Makes you wonder why?I don't know if anyone here has ever watched “house” but House is extremely anti-God and spends a lot of his time making fun of people who believe in God. He questions them, argues with them, belittles them. Yet, there are those moments when he finds himself wanting to be wrong.
I realise that some non-believers will say they “haven't found faith” or similar, but I always interpret that as them wanting to avoid offending the religious by resisting the temptation to express their true feelings on the matter of admiring the emperor's new clothes.I have heard a few who appeared genuinely disappointed that they couldn't believe, but in what episode of House was there ever a suggestion that he genuinely wished he was wrong?

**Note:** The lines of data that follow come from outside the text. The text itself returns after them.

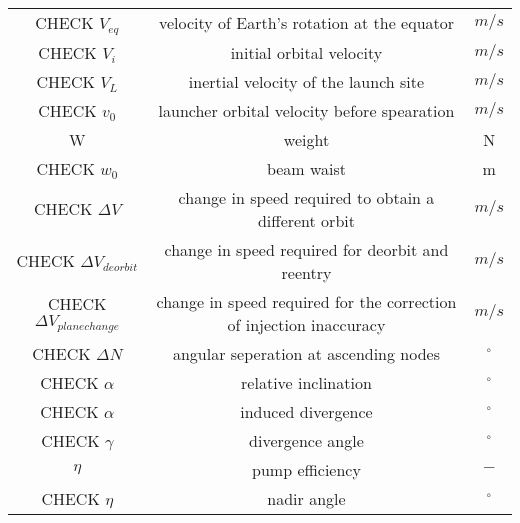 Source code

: \documentclass[11pt]{report}
\begin{document}
\begin{center}
\begin{longtable}{c|c|c}
CHECK $V_{eq}$                            & velocity of Earth's rotation at the equator & $m/s$ \\

CHECK $V_i$                               & initial orbital velocity      & $m/s$ \\

CHECK $V_L$                               & inertial velocity of the launch site        & $m/s$ \\

CHECK $v_0$                               & launcher orbital velocity before spearation & $m/s$ \\

W 																	& weight 																			& N \\

CHECK $w_0$                       & beam waist                                      & m \\

CHECK $\Delta V$                           & change in speed required to obtain a different orbit & $m/s$ \\

CHECK $\Delta V_{deorbit}$                      & change in speed required for deorbit and reentry         & $m/s$ \\ 

CHECK $\Delta V_{planechange}$                      & change in speed required for the correction of injection inaccuracy         & $m/s$ \\ 

CHECK $\Delta N$                               & angular seperation at ascending nodes            & $^\circ$ \\    

CHECK $\alpha$                            & relative inclination                        & $^\circ$ \\

CHECK $\alpha$                            & induced divergence                       & $^\circ$ \\

CHECK $\gamma$                             & divergence angle                         & $^\circ$ \\  

$\eta$ 															& pump efficiency 														& $-$ \\

CHECK $\eta$ 															& nadir angle														& $^\circ$ \\


\end{longtable}
\end{center}
\end{document}
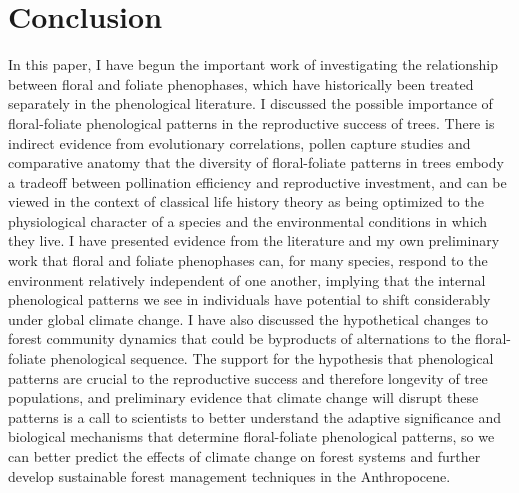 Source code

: \documentclass{article}\usepackage[]{graphicx}\usepackage[]{color}
\begin{document}
\section*{Conclusion}
In this paper, I have begun the important work of investigating the relationship between floral and foliate phenophases, which have historically been treated separately in the phenological literature. I discussed the possible importance of floral-foliate phenological patterns in the reproductive success of trees. There is indirect evidence from evolutionary correlations, pollen capture studies and comparative anatomy that the diversity of floral-foliate patterns in trees embody a tradeoff between pollination efficiency and reproductive investment, and can be viewed in the context of classical life history theory as being optimized to the physiological character of a species and the environmental conditions in which they live. I have presented evidence from the literature and my own preliminary work that floral and foliate phenophases can, for many species, respond to the environment relatively independent of one another, implying that the internal phenological patterns we see in individuals have potential to shift considerably under global climate change. I have also discussed the hypothetical changes to forest community dynamics that could be byproducts of alternations to the floral-foliate phenological sequence. The support for the hypothesis that phenological patterns are crucial to the reproductive success and therefore longevity of tree populations, and preliminary evidence that climate change will disrupt these patterns is a call to scientists to better understand the adaptive significance and biological mechanisms that determine floral-foliate phenological patterns, so we can better predict the effects of climate change on forest systems and further develop sustainable forest management techniques in the Anthropocene.



\end{document}
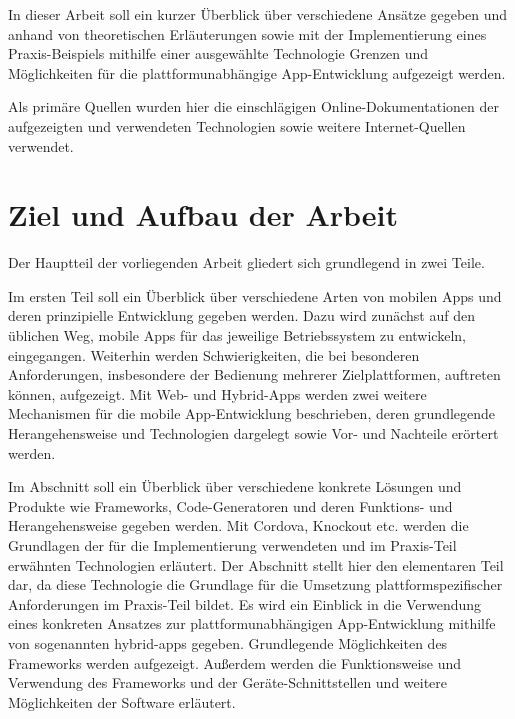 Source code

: In dieser Arbeit soll ein kurzer Überblick über verschiedene Ansätze gegeben und anhand von theoretischen Erläuterungen sowie mit der Implementierung eines Praxis-Beispiels mithilfe einer ausgewählte Technologie Grenzen und Möglichkeiten für die plattformunabhängige App-Entwicklung aufgezeigt werden.

	Als primäre Quellen wurden hier die einschlägigen Online-Dokumentationen der aufgezeigten und verwendeten Technologien sowie weitere Internet-Quellen verwendet. 
	
\section{Ziel und Aufbau der Arbeit}

Der Hauptteil der vorliegenden Arbeit gliedert sich grundlegend in zwei Teile.

Im ersten Teil  soll ein Überblick über verschiedene Arten von mobilen Apps und deren prinzipielle Entwicklung gegeben werden. 
Dazu wird zunächst auf den üblichen Weg, mobile Apps für das jeweilige Betriebssystem zu entwickeln, eingegangen. 
Weiterhin werden Schwierigkeiten, die bei besonderen Anforderungen, insbesondere der Bedienung mehrerer Zielplattformen, auftreten können, aufgezeigt.
Mit Web- und Hybrid-Apps werden zwei weitere Mechanismen für die mobile App-Entwicklung beschrieben, deren grundlegende Herangehensweise und Technologien dargelegt sowie Vor- und Nachteile erörtert werden.

	Im Abschnitt  soll ein Überblick über verschiedene konkrete Lösungen und Produkte wie Frameworks, Code-Generatoren und deren Funktions- und Herangehensweise gegeben werden.
	Mit Cordova, Knockout etc. werden die Grundlagen der für die Implementierung verwendeten und im Praxis-Teil erwähnten Technologien erläutert. 
	Der Abschnitt  stellt hier den elementaren Teil dar, da diese Technologie die Grundlage für die Umsetzung plattformspezifischer Anforderungen im Praxis-Teil bildet. Es wird ein Einblick in die Verwendung eines konkreten Ansatzes zur plattformunabhängigen App-Entwicklung mithilfe von sogenannten \glspl{hybrid-app} gegeben. Grundlegende Möglichkeiten des Frameworks werden aufgezeigt. Außerdem werden die Funktionsweise und Verwendung des Frameworks und der Geräte-Schnittstellen und weitere Möglichkeiten der Software erläutert.

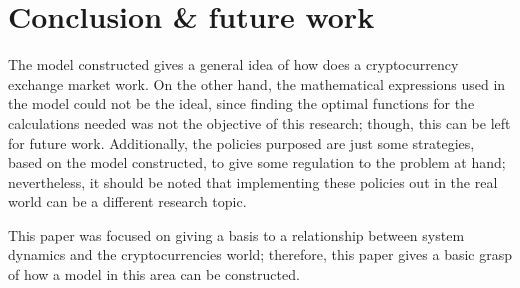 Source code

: \section{Conclusion \& future work}
The model constructed gives a general idea of how does a cryptocurrency exchange market work. On the other hand, the mathematical expressions used in the model could not be the ideal, since finding the optimal functions for the calculations needed was not the objective of this research; though, this can be left for future work. Additionally, the policies purposed are just some strategies, based on the model constructed, to give some regulation to the problem at hand; nevertheless, it should be noted that implementing these policies out in the real world can be a different research topic.

This paper was focused on giving a basis to a relationship between system dynamics and the cryptocurrencies world; therefore, this paper gives a basic grasp of how a model in this area can be constructed. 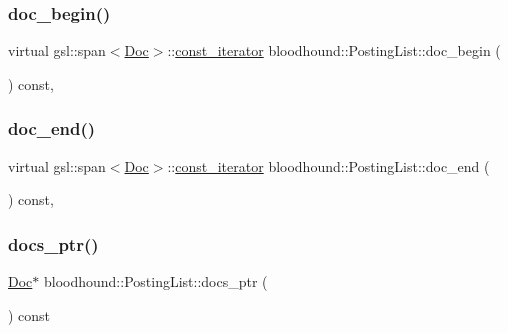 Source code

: \mbox{\label{classbloodhound_1_1PostingList_aac3dbe7fbf43ce93031e97b16bcfc888}} 
\subsubsection{\texorpdfstring{doc\+\_\+begin()}{doc\_begin()}}
{\footnotesize\ttfamily virtual gsl\+::span$<$\mbox{\hyperlink{structbloodhound_1_1Doc}{Doc}}$>$\+::\mbox{\hyperlink{structbloodhound_1_1PostingList_1_1const__iterator}{const\+\_\+iterator}} bloodhound\+::\+Posting\+List\+::doc\+\_\+begin (\begin{DoxyParamCaption}{ }\end{DoxyParamCaption}) const\hspace{0.3cm}{\ttfamily [inline]}, {\ttfamily [virtual]}}

\mbox{\label{classbloodhound_1_1PostingList_aac468540b0a376d9b378a4333546245c}} 
\subsubsection{\texorpdfstring{doc\+\_\+end()}{doc\_end()}}
{\footnotesize\ttfamily virtual gsl\+::span$<$\mbox{\hyperlink{structbloodhound_1_1Doc}{Doc}}$>$\+::\mbox{\hyperlink{structbloodhound_1_1PostingList_1_1const__iterator}{const\+\_\+iterator}} bloodhound\+::\+Posting\+List\+::doc\+\_\+end (\begin{DoxyParamCaption}{ }\end{DoxyParamCaption}) const\hspace{0.3cm}{\ttfamily [inline]}, {\ttfamily [virtual]}}

\mbox{\label{classbloodhound_1_1PostingList_acfca9e8ad1fd94461b56390fdd60779f}} 
\subsubsection{\texorpdfstring{docs\+\_\+ptr()}{docs\_ptr()}}
{\footnotesize\ttfamily \mbox{\hyperlink{structbloodhound_1_1Doc}{Doc}}$\ast$ bloodhound\+::\+Posting\+List\+::docs\+\_\+ptr (\begin{DoxyParamCaption}{ }\end{DoxyParamCaption}) const\hspace{0.3cm}{\ttfamily [inline]}}


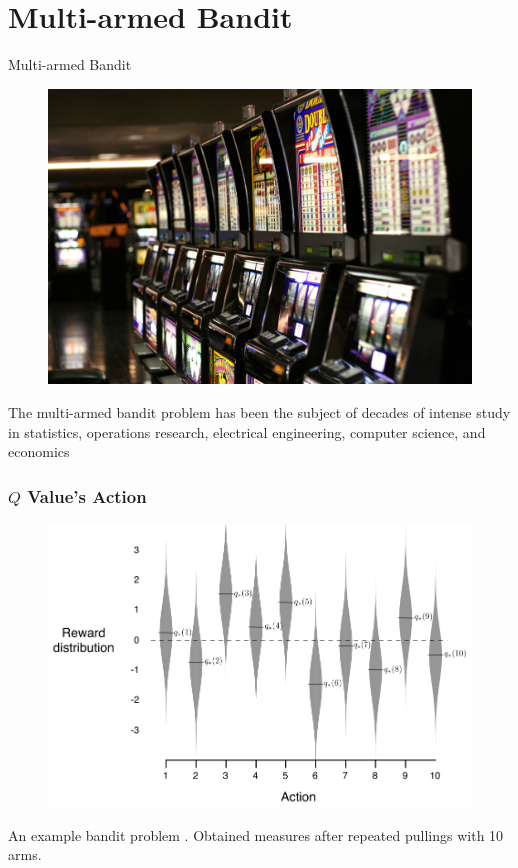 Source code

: \documentclass[10pt]{beamer}
\begin{document}
\section{Multi-armed Bandit}
\begin{frame}{Multi-armed Bandit}
	\begin{figure}[t!]	
	\centering
	\includegraphics[scale=0.2]{img/Las_Vegas_slot_machines.jpg}
	\end{figure}
	The multi-armed bandit problem has been the subject of decades of intense study in statistics, operations research, electrical engineering, computer science, and economics \cite{bandit}
\end{frame}

\begin{frame}
	\frametitle{\begin{math} Q \end{math} Value's Action}
	\begin{figure}[t!]
		\centering
		\includegraphics[scale=0.25]{img/bandit-reward-dist.png}
	\end{figure}
	An example bandit problem \cite{Montague1999}. Obtained measures after repeated pullings with 10 arms.
\end{frame}
\end{document}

For what it's worth (hardly anything), Hugh Laurie is an atheist:
From a 2006 appearance on Inside the Actors Studio (original air date: 7/31/06) he had the following exchange with James Lipton:
Lipton: Do you share Houses's skepticism? Laurie: [laughing] I do. Big chunks of it, yes. I'm not a religious man. Again, I think this is connected to my father. My father was religious oddly enough, but I nonetheless I suppose was impressed by [and] enamored of his devotion to medical science. I find I am a fan of science. I believe in science. A humility before the facts. I find that a moving and beautiful thing. And belief in the unknown I find less interesting. I find the known and the knowable interesting enough.
Although actors are just paid to act, in the case of House, I detect a similarity between the actor and the character which is consistent with the involvement Laurie has with the direction of the storylines and character development.
Stuart
February 17, 2010 at 11:30 am#178593ProclaimerParticipantIf faith is so abhorrent, then why spend half your days talking about it?
That is a fair enough question.Unless it is good for me, if I hate something, I tend to keep away from it.
February 18, 2010 at 7:31 am#178832StuParticipantQuote (t8 @ Feb. 17 2010,22:30) If faith is so abhorrent, then why spend half your days talking about it?
That is a fair enough question.Unless it is good for me, if I hate something, I tend to keep away from it.
You are welcome to your opinion. Of course you would not be pretending to represent my opinion, would you.Stuart
February 18, 2010 at 7:34 am#178833StuParticipantBy the way you appear to have an abhorrence for natural history, yet you seem to have overcome your wish to stay away from such things by writing much that misrepresents it on pages linked from the home page of this site.